- _Task statement_:
Every line from the first in the listing below to the line containing "일주일 전에 얻은 유니콘 이후에는 레전더리가 한 장도 안나오고 있네요.... ㅠㅠ" is to be repeated exactly, and no line past it.

++++ Data supplied ++++

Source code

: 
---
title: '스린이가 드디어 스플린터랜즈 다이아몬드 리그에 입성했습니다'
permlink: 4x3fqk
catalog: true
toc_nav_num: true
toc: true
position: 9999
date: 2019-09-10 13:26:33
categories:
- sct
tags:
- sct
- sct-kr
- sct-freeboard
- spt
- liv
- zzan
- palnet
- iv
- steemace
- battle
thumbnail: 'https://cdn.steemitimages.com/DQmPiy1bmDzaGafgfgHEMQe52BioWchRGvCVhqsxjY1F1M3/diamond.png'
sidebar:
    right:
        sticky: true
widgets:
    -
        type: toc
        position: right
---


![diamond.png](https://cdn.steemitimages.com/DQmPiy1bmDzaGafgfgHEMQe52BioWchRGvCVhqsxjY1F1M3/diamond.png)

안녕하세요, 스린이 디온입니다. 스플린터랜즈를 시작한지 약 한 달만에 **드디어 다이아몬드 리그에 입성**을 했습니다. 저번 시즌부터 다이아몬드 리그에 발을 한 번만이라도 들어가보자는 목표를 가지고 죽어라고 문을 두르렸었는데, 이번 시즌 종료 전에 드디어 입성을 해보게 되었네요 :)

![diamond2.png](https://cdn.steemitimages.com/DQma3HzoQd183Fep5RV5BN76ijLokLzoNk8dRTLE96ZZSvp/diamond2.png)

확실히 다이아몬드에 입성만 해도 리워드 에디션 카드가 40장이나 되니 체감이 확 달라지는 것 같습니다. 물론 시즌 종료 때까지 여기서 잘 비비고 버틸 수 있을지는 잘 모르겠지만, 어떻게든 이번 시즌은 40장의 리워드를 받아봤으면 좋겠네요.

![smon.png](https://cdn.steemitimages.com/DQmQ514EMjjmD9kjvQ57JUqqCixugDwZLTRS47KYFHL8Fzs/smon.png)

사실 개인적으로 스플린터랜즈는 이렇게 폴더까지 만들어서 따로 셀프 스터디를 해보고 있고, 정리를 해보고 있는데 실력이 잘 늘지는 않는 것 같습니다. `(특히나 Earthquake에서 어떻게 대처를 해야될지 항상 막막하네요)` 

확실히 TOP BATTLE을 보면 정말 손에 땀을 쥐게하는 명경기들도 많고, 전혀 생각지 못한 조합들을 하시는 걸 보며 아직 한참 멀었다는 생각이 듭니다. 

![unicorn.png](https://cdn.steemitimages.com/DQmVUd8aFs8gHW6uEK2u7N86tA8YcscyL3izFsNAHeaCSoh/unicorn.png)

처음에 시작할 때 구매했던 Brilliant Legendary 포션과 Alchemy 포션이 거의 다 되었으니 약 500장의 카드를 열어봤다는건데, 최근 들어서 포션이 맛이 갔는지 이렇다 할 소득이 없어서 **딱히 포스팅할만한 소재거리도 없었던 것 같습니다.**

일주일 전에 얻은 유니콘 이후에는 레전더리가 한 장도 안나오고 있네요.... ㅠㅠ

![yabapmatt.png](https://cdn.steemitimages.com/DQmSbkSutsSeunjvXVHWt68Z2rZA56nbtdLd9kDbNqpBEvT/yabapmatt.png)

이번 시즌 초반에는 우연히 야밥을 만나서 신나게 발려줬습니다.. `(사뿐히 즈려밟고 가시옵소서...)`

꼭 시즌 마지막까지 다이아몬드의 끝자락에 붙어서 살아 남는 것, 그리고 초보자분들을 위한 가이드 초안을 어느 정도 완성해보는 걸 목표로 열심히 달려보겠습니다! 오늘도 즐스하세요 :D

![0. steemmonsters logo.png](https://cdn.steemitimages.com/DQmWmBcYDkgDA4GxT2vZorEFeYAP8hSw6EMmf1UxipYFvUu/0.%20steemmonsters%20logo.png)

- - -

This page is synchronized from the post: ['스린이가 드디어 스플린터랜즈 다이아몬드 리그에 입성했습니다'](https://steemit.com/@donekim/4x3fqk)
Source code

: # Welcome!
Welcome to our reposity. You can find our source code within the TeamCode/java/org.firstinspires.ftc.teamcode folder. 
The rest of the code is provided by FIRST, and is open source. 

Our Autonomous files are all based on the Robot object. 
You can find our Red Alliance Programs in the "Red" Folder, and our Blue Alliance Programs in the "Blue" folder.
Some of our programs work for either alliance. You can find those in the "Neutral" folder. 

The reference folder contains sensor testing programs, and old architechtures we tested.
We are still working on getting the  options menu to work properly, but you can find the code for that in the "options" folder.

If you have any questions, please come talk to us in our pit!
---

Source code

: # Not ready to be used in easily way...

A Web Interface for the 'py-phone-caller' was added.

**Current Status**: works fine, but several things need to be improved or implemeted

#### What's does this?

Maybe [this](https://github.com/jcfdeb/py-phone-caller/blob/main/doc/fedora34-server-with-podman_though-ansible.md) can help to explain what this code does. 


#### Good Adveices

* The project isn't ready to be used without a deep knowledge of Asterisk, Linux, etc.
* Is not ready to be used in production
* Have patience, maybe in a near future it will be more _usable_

++++

- _Exercise response_:
Source code

: 
---
title: '스린이가 드디어 스플린터랜즈 다이아몬드 리그에 입성했습니다'
permlink: 4x3fqk
catalog: true
toc_nav_num: true
toc: true
position: 9999
date: 2019-09-10 13:26:33
categories:
- sct
tags:
- sct
- sct-kr
- sct-freeboard
- spt
- liv
- zzan
- palnet
- iv
- steemace
- battle
thumbnail: 'https://cdn.steemitimages.com/DQmPiy1bmDzaGafgfgHEMQe52BioWchRGvCVhqsxjY1F1M3/diamond.png'
sidebar:
    right:
        sticky: true
widgets:
    -
        type: toc
        position: right
---


![diamond.png](https://cdn.steemitimages.com/DQmPiy1bmDzaGafgfgHEMQe52BioWchRGvCVhqsxjY1F1M3/diamond.png)

안녕하세요, 스린이 디온입니다. 스플린터랜즈를 시작한지 약 한 달만에 **드디어 다이아몬드 리그에 입성**을 했습니다. 저번 시즌부터 다이아몬드 리그에 발을 한 번만이라도 들어가보자는 목표를 가지고 죽어라고 문을 두르렸었는데, 이번 시즌 종료 전에 드디어 입성을 해보게 되었네요 :)

![diamond2.png](https://cdn.steemitimages.com/DQma3HzoQd183Fep5RV5BN76ijLokLzoNk8dRTLE96ZZSvp/diamond2.png)

확실히 다이아몬드에 입성만 해도 리워드 에디션 카드가 40장이나 되니 체감이 확 달라지는 것 같습니다. 물론 시즌 종료 때까지 여기서 잘 비비고 버틸 수 있을지는 잘 모르겠지만, 어떻게든 이번 시즌은 40장의 리워드를 받아봤으면 좋겠네요.

![smon.png](https://cdn.steemitimages.com/DQmQ514EMjjmD9kjvQ57JUqqCixugDwZLTRS47KYFHL8Fzs/smon.png)

사실 개인적으로 스플린터랜즈는 이렇게 폴더까지 만들어서 따로 셀프 스터디를 해보고 있고, 정리를 해보고 있는데 실력이 잘 늘지는 않는 것 같습니다. `(특히나 Earthquake에서 어떻게 대처를 해야될지 항상 막막하네요)` 

확실히 TOP BATTLE을 보면 정말 손에 땀을 쥐게하는 명경기들도 많고, 전혀 생각지 못한 조합들을 하시는 걸 보며 아직 한참 멀었다는 생각이 듭니다. 

![unicorn.png](https://cdn.steemitimages.com/DQmVUd8aFs8gHW6uEK2u7N86tA8YcscyL3izFsNAHeaCSoh/unicorn.png)

처음에 시작할 때 구매했던 Brilliant Legendary 포션과 Alchemy 포션이 거의 다 되었으니 약 500장의 카드를 열어봤다는건데, 최근 들어서 포션이 맛이 갔는지 이렇다 할 소득이 없어서 **딱히 포스팅할만한 소재거리도 없었던 것 같습니다.**

일주일 전에 얻은 유니콘 이후에는 레전더리가 한 장도 안나오고 있네요.... ㅠㅠ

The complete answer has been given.